- **Source texts of formatted documents**
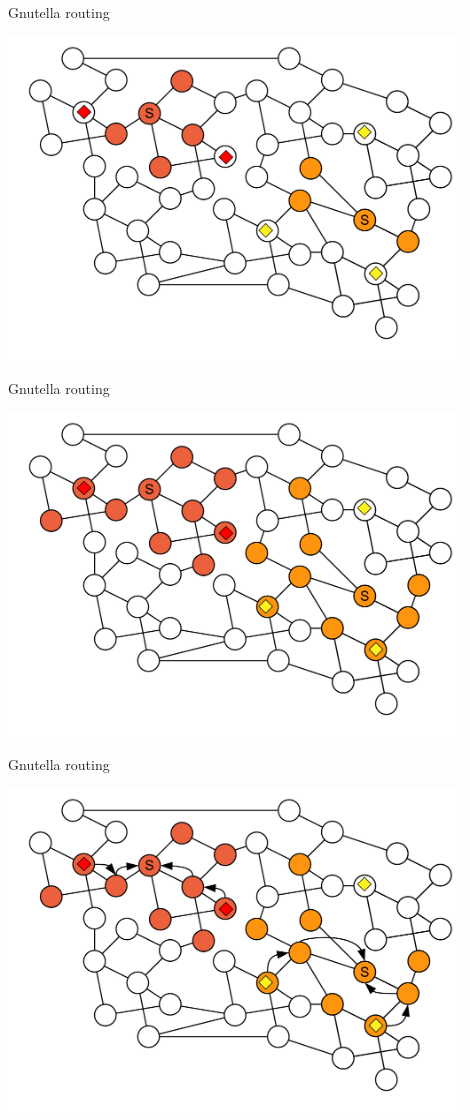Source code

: \begin{frame}{Gnutella routing}
	
\includegraphics[width=0.9\textwidth]{figs/10/gnutella3}

\end{frame}

\begin{frame}{Gnutella routing}
	
\includegraphics[width=0.9\textwidth]{figs/10/gnutella4}

\end{frame}

\begin{frame}{Gnutella routing}
	
\includegraphics[width=0.9\textwidth]{figs/10/gnutella5}

\end{frame}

- **ASSIGNMENT**
Please reproduce every entry above exactly, but leave out the pictures.

- **ANSWER FOR THIS EXERCISE**
Source code

: \begin{frame}{Gnutella routing}
	
\includegraphics[width=0.9\textwidth]{figs/10/gnutella3}

\end{frame}

\begin{frame}{Gnutella routing}
	
\includegraphics[width=0.9\textwidth]{figs/10/gnutella4}

\end{frame}

\begin{frame}{Gnutella routing}
	
\includegraphics[width=0.9\textwidth]{figs/10/gnutella5}

\end{frame}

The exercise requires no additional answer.